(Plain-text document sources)
============

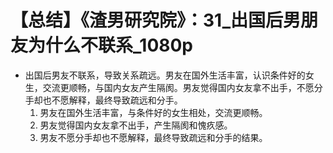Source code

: # 【总结】《渣男研究院》：31_出国后男朋友为什么不联系_1080p

-   出国后男友不联系，导致关系疏远。男友在国外生活丰富，认识条件好的女生，交流更顺畅，与国内女友产生隔阂。男友觉得国内女友拿不出手，不愿分手却也不愿解释，最终导致疏远和分手。
    1.  男友在国外生活丰富，与条件好的女生相处，交流更顺畅。
    2.  男友觉得国内女友拿不出手，产生隔阂和愧疚感。
    3.  男友不愿分手却也不愿解释，最终导致疏远和分手的结果。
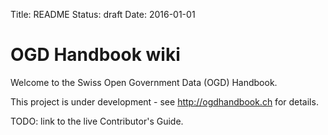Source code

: Title: README
Status: draft
Date: 2016-01-01

# OGD Handbook wiki

Welcome to the Swiss Open Government Data (OGD) Handbook.

This project is under development - see http://ogdhandbook.ch for details.

TODO: link to the live Contributor's Guide.
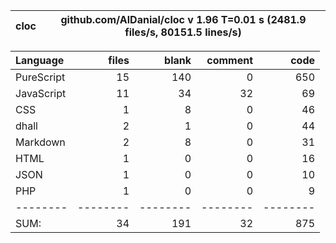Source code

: cloc|github.com/AlDanial/cloc v 1.96  T=0.01 s (2481.9 files/s, 80151.5 lines/s)
--- | ---

Language|files|blank|comment|code
:-------|-------:|-------:|-------:|-------:
PureScript|15|140|0|650
JavaScript|11|34|32|69
CSS|1|8|0|46
dhall|2|1|0|44
Markdown|2|8|0|31
HTML|1|0|0|16
JSON|1|0|0|10
PHP|1|0|0|9
--------|--------|--------|--------|--------
SUM:|34|191|32|875
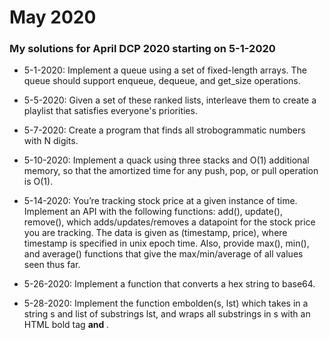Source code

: # May 2020
### My solutions for April DCP 2020 starting on 5-1-2020

- 5-1-2020: Implement a queue using a set of fixed-length arrays. The queue should support enqueue, dequeue, and get_size operations.

- 5-5-2020: Given a set of these ranked lists, interleave them to create a playlist that satisfies
everyone's priorities.

- 5-7-2020: Create a program that finds all strobogrammatic numbers with N digits.

- 5-10-2020: Implement a quack using three stacks and O(1) additional memory, so that the amortized time for any push, pop, or pull operation is O(1).

- 5-14-2020: You’re tracking stock price at a given instance of time. Implement an API
with the following functions: add(), update(), remove(), which adds/updates/removes a
datapoint for the stock price you are tracking. The data is given as (timestamp, price),
where timestamp is specified in unix epoch time. Also, provide max(), min(), and average() functions that give the max/min/average of all
values seen thus far.

- 5-26-2020: Implement a function that converts a hex string to base64.

- 5-28-2020: Implement the function embolden(s, lst) which takes in a string s and list of
substrings lst, and wraps all substrings in s with an HTML bold tag <b> and </b>.
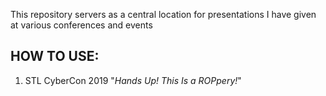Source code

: This repository servers as a central location for presentations I have given at various conferences and events

HOW TO USE:
--
1. STL CyberCon 2019 "_Hands Up! This Is a ROPpery!_"
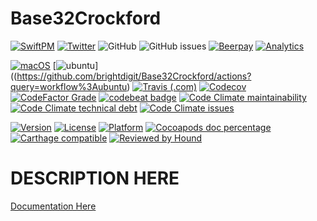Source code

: # Base32Crockford

[![SwiftPM](https://img.shields.io/badge/SPM-Linux%20%7C%20iOS%20%7C%20macOS%20%7C%20watchOS%20%7C%20tvOS-success?logo=swift)](https://swift.org)
[![Twitter](https://img.shields.io/badge/twitter-@brightdigit-blue.svg?style=flat)](http://twitter.com/brightdigit)
![GitHub](https://img.shields.io/github/license/brightdigit/Base32Crockford)
![GitHub issues](https://img.shields.io/github/issues/brightdigit/Base32Crockford)
[![Beerpay](https://img.shields.io/beerpay/brightdigit/Base32Crockford.svg?maxAge=2592000)](https://beerpay.io/brightdigit/Base32Crockford)
[![Analytics](https://ga-beacon.appspot.com/UA-33667276-5/brightdigit/Base32Crockford?flat&useReferer)](https://github.com/igrigorik/ga-beacon)

[![macOS](https://github.com/brightdigit/Base32Crockford/workflows/macOS/badge.svg)](https://github.com/brightdigit/Base32Crockford/actions?query=workflow%3AmacOS)
[![ubuntu](https://github.com/brightdigit/Base32Crockford/workflows/ubuntu/badge.svg)]((https://github.com/brightdigit/Base32Crockford/actions?query=workflow%3Aubuntu)
[![Travis (.com)](https://img.shields.io/travis/com/brightdigit/Base32Crockford?logo=travis)](https://travis-ci.com/brightdigit/Base32Crockford)
[![Codecov](https://img.shields.io/codecov/c/github/brightdigit/Base32Crockford)](https://codecov.io/gh/brightdigit/Base32Crockford)
[![CodeFactor Grade](https://img.shields.io/codefactor/grade/github/brightdigit/Base32Crockford)](https://www.codefactor.io/repository/github/brightdigit/base32crockford)
[![codebeat badge](https://codebeat.co/badges/4f86fb90-f8de-40c5-ab63-e6069cde5002)](https://codebeat.co/projects/github-com-brightdigit-Base32Crockford-master)
[![Code Climate maintainability](https://img.shields.io/codeclimate/maintainability/brightdigit/Base32Crockford)](https://codeclimate.com/github/brightdigit/Base32Crockford)
[![Code Climate technical debt](https://img.shields.io/codeclimate/tech-debt/brightdigit/Base32Crockford?label=debt)](https://codeclimate.com/github/brightdigit/Base32Crockford)
[![Code Climate issues](https://img.shields.io/codeclimate/issues/brightdigit/Base32Crockford)](https://codeclimate.com/github/brightdigit/Base32Crockford)

[![Version](https://img.shields.io/cocoapods/v/Base32Crockford.svg?style=flat)](https://cocoapods.org/pods/Base32Crockford)
[![License](https://img.shields.io/cocoapods/l/Base32Crockford.svg?style=flat)](https://cocoapods.org/pods/Base32Crockford)
[![Platform](https://img.shields.io/cocoapods/p/Base32Crockford.svg?style=flat)](https://cocoapods.org/pods/Base32Crockford)
[![Cocoapods doc percentage](https://img.shields.io/cocoapods/metrics/doc-percent/Base32Crockford)](https://cocoapods.org/pods/Base32Crockford)
[![Carthage compatible](https://img.shields.io/badge/Carthage-compatible-4BC51D.svg?style=flat)](https://github.com/Carthage/Carthage)
[![Reviewed by Hound](https://img.shields.io/badge/Reviewed_by-Hound-8E64B0.svg)](https://houndci.com)

# DESCRIPTION HERE

[Documentation Here](/docs/README.md)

============

## Your assignment
Say how many lines of the records include the word "functions", and give nothing but the number.

## Solution for this exercise
2